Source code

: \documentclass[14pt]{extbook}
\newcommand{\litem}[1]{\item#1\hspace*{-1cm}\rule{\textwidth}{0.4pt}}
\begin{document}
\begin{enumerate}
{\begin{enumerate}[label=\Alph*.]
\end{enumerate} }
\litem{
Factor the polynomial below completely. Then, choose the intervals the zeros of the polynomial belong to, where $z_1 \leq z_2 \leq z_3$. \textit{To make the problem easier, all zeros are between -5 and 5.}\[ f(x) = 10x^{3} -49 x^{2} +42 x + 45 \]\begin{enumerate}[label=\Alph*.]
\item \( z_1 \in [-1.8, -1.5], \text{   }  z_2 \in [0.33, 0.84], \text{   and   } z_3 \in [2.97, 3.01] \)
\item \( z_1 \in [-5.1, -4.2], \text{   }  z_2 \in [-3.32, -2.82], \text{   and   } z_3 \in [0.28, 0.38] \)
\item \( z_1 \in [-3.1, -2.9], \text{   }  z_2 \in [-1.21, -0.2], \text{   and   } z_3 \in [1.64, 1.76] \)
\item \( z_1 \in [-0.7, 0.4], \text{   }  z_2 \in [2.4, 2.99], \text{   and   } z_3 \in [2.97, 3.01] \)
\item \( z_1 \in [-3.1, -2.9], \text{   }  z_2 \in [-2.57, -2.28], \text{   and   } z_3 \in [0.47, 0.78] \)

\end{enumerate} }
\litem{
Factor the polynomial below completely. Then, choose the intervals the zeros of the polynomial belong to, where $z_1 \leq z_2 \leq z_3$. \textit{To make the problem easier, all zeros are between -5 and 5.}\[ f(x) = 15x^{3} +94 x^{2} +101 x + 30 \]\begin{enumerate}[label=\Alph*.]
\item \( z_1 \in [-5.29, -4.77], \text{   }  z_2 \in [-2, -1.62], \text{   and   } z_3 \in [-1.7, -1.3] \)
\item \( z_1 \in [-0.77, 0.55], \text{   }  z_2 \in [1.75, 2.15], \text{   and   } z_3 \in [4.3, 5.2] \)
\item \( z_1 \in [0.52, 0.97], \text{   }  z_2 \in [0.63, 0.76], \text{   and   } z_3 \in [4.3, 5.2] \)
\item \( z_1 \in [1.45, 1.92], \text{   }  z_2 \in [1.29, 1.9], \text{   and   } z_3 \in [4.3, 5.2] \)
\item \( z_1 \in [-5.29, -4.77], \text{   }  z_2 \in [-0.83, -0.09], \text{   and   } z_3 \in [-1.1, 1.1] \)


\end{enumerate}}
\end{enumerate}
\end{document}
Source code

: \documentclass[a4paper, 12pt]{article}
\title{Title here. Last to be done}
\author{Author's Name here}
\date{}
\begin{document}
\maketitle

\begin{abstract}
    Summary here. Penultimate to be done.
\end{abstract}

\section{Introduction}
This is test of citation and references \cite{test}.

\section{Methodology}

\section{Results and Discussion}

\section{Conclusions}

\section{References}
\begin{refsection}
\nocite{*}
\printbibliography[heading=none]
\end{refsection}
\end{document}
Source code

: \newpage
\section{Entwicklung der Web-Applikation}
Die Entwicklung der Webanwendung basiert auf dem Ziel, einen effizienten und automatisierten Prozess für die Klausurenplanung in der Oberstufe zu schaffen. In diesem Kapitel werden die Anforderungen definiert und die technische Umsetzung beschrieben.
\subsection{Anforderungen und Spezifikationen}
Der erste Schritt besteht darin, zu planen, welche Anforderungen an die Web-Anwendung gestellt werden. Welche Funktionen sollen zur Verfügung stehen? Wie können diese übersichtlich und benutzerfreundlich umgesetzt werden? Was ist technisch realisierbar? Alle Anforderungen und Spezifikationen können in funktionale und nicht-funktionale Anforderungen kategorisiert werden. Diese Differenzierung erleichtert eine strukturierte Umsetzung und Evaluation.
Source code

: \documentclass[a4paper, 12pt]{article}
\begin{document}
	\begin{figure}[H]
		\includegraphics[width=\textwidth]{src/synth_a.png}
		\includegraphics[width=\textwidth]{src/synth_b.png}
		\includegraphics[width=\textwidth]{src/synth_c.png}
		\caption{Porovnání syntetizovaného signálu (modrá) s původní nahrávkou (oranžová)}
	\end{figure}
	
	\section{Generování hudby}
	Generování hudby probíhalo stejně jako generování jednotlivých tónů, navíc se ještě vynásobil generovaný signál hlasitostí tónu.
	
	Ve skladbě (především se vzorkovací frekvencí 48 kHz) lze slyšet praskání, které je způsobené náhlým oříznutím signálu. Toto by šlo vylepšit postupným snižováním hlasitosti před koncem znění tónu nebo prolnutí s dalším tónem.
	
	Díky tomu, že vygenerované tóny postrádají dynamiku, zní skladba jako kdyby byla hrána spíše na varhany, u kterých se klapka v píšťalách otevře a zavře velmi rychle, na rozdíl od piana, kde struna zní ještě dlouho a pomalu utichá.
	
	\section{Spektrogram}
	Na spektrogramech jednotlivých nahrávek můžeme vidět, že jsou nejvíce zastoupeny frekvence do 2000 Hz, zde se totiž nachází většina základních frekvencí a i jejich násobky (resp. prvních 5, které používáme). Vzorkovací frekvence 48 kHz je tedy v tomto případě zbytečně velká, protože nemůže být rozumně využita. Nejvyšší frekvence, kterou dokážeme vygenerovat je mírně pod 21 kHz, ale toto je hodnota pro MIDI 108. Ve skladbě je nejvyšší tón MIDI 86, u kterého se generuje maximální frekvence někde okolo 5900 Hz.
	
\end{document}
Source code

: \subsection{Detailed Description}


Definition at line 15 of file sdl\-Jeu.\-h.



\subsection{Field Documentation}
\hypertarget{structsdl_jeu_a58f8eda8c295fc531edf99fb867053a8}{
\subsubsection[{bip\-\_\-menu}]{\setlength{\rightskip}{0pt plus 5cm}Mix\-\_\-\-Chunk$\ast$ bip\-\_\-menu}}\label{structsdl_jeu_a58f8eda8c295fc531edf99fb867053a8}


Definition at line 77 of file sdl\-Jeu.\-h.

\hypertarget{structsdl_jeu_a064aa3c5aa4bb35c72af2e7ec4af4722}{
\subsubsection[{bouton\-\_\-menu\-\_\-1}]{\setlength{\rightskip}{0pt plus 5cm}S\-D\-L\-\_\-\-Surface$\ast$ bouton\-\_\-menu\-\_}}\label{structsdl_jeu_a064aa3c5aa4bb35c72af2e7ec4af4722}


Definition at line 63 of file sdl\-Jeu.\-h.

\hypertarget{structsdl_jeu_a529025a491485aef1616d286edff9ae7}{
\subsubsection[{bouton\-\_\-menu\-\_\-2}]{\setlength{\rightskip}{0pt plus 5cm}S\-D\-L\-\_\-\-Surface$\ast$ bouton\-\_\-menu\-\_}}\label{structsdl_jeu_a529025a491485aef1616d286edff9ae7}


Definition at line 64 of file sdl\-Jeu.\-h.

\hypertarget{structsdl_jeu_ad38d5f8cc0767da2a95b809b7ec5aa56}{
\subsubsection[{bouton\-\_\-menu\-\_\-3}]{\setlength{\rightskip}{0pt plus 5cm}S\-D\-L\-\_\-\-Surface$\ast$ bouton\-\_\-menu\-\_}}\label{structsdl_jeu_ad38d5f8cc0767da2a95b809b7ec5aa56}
******************************
All the material, top to bottom: write it out again precisely.

▶ **RESPONSE**
Source code

: \documentclass[14pt]{extbook}
\newcommand{\litem}[1]{\item#1\hspace*{-1cm}\rule{\textwidth}{0.4pt}}
\begin{document}
\begin{enumerate}
{\begin{enumerate}[label=\Alph*.]
\end{enumerate} }
\litem{
Factor the polynomial below completely. Then, choose the intervals the zeros of the polynomial belong to, where $z_1 \leq z_2 \leq z_3$. \textit{To make the problem easier, all zeros are between -5 and 5.}\[ f(x) = 10x^{3} -49 x^{2} +42 x + 45 \]\begin{enumerate}[label=\Alph*.]
\item \( z_1 \in [-1.8, -1.5], \text{   }  z_2 \in [0.33, 0.84], \text{   and   } z_3 \in [2.97, 3.01] \)
\item \( z_1 \in [-5.1, -4.2], \text{   }  z_2 \in [-3.32, -2.82], \text{   and   } z_3 \in [0.28, 0.38] \)
\item \( z_1 \in [-3.1, -2.9], \text{   }  z_2 \in [-1.21, -0.2], \text{   and   } z_3 \in [1.64, 1.76] \)
\item \( z_1 \in [-0.7, 0.4], \text{   }  z_2 \in [2.4, 2.99], \text{   and   } z_3 \in [2.97, 3.01] \)
\item \( z_1 \in [-3.1, -2.9], \text{   }  z_2 \in [-2.57, -2.28], \text{   and   } z_3 \in [0.47, 0.78] \)

\end{enumerate} }
\litem{
Factor the polynomial below completely. Then, choose the intervals the zeros of the polynomial belong to, where $z_1 \leq z_2 \leq z_3$. \textit{To make the problem easier, all zeros are between -5 and 5.}\[ f(x) = 15x^{3} +94 x^{2} +101 x + 30 \]\begin{enumerate}[label=\Alph*.]
\item \( z_1 \in [-5.29, -4.77], \text{   }  z_2 \in [-2, -1.62], \text{   and   } z_3 \in [-1.7, -1.3] \)
\item \( z_1 \in [-0.77, 0.55], \text{   }  z_2 \in [1.75, 2.15], \text{   and   } z_3 \in [4.3, 5.2] \)
\item \( z_1 \in [0.52, 0.97], \text{   }  z_2 \in [0.63, 0.76], \text{   and   } z_3 \in [4.3, 5.2] \)
\item \( z_1 \in [1.45, 1.92], \text{   }  z_2 \in [1.29, 1.9], \text{   and   } z_3 \in [4.3, 5.2] \)
\item \( z_1 \in [-5.29, -4.77], \text{   }  z_2 \in [-0.83, -0.09], \text{   and   } z_3 \in [-1.1, 1.1] \)


\end{enumerate}}
\end{enumerate}
\end{document}
Source code

: \documentclass[a4paper, 12pt]{article}
\title{Title here. Last to be done}
\author{Author's Name here}
\date{}
\begin{document}
\maketitle

\begin{abstract}
    Summary here. Penultimate to be done.
\end{abstract}

\section{Introduction}
This is test of citation and references \cite{test}.

\section{Methodology}

\section{Results and Discussion}

\section{Conclusions}

\section{References}
\begin{refsection}
\nocite{*}
\printbibliography[heading=none]
\end{refsection}
\end{document}
Source code

: \newpage
\section{Entwicklung der Web-Applikation}
Die Entwicklung der Webanwendung basiert auf dem Ziel, einen effizienten und automatisierten Prozess für die Klausurenplanung in der Oberstufe zu schaffen. In diesem Kapitel werden die Anforderungen definiert und die technische Umsetzung beschrieben.
\subsection{Anforderungen und Spezifikationen}
Der erste Schritt besteht darin, zu planen, welche Anforderungen an die Web-Anwendung gestellt werden. Welche Funktionen sollen zur Verfügung stehen? Wie können diese übersichtlich und benutzerfreundlich umgesetzt werden? Was ist technisch realisierbar? Alle Anforderungen und Spezifikationen können in funktionale und nicht-funktionale Anforderungen kategorisiert werden. Diese Differenzierung erleichtert eine strukturierte Umsetzung und Evaluation.
Source code

: \documentclass[a4paper, 12pt]{article}
\begin{document}
	\begin{figure}[H]
		\includegraphics[width=\textwidth]{src/synth_a.png}
		\includegraphics[width=\textwidth]{src/synth_b.png}
		\includegraphics[width=\textwidth]{src/synth_c.png}
		\caption{Porovnání syntetizovaného signálu (modrá) s původní nahrávkou (oranžová)}
	\end{figure}
	
	\section{Generování hudby}
	Generování hudby probíhalo stejně jako generování jednotlivých tónů, navíc se ještě vynásobil generovaný signál hlasitostí tónu.
	
	Ve skladbě (především se vzorkovací frekvencí 48 kHz) lze slyšet praskání, které je způsobené náhlým oříznutím signálu. Toto by šlo vylepšit postupným snižováním hlasitosti před koncem znění tónu nebo prolnutí s dalším tónem.
	
	Díky tomu, že vygenerované tóny postrádají dynamiku, zní skladba jako kdyby byla hrána spíše na varhany, u kterých se klapka v píšťalách otevře a zavře velmi rychle, na rozdíl od piana, kde struna zní ještě dlouho a pomalu utichá.
	
	\section{Spektrogram}
	Na spektrogramech jednotlivých nahrávek můžeme vidět, že jsou nejvíce zastoupeny frekvence do 2000 Hz, zde se totiž nachází většina základních frekvencí a i jejich násobky (resp. prvních 5, které používáme). Vzorkovací frekvence 48 kHz je tedy v tomto případě zbytečně velká, protože nemůže být rozumně využita. Nejvyšší frekvence, kterou dokážeme vygenerovat je mírně pod 21 kHz, ale toto je hodnota pro MIDI 108. Ve skladbě je nejvyšší tón MIDI 86, u kterého se generuje maximální frekvence někde okolo 5900 Hz.
	
\end{document}
Source code

: \subsection{Detailed Description}


Definition at line 15 of file sdl\-Jeu.\-h.



\subsection{Field Documentation}
\hypertarget{structsdl_jeu_a58f8eda8c295fc531edf99fb867053a8}{
\subsubsection[{bip\-\_\-menu}]{\setlength{\rightskip}{0pt plus 5cm}Mix\-\_\-\-Chunk$\ast$ bip\-\_\-menu}}\label{structsdl_jeu_a58f8eda8c295fc531edf99fb867053a8}


Definition at line 77 of file sdl\-Jeu.\-h.

\hypertarget{structsdl_jeu_a064aa3c5aa4bb35c72af2e7ec4af4722}{
\subsubsection[{bouton\-\_\-menu\-\_\-1}]{\setlength{\rightskip}{0pt plus 5cm}S\-D\-L\-\_\-\-Surface$\ast$ bouton\-\_\-menu\-\_}}\label{structsdl_jeu_a064aa3c5aa4bb35c72af2e7ec4af4722}


Definition at line 63 of file sdl\-Jeu.\-h.

\hypertarget{structsdl_jeu_a529025a491485aef1616d286edff9ae7}{
\subsubsection[{bouton\-\_\-menu\-\_\-2}]{\setlength{\rightskip}{0pt plus 5cm}S\-D\-L\-\_\-\-Surface$\ast$ bouton\-\_\-menu\-\_}}\label{structsdl_jeu_a529025a491485aef1616d286edff9ae7}


Definition at line 64 of file sdl\-Jeu.\-h.

\hypertarget{structsdl_jeu_ad38d5f8cc0767da2a95b809b7ec5aa56}{
\subsubsection[{bouton\-\_\-menu\-\_\-3}]{\setlength{\rightskip}{0pt plus 5cm}S\-D\-L\-\_\-\-Surface$\ast$ bouton\-\_\-menu\-\_}}\label{structsdl_jeu_ad38d5f8cc0767da2a95b809b7ec5aa56}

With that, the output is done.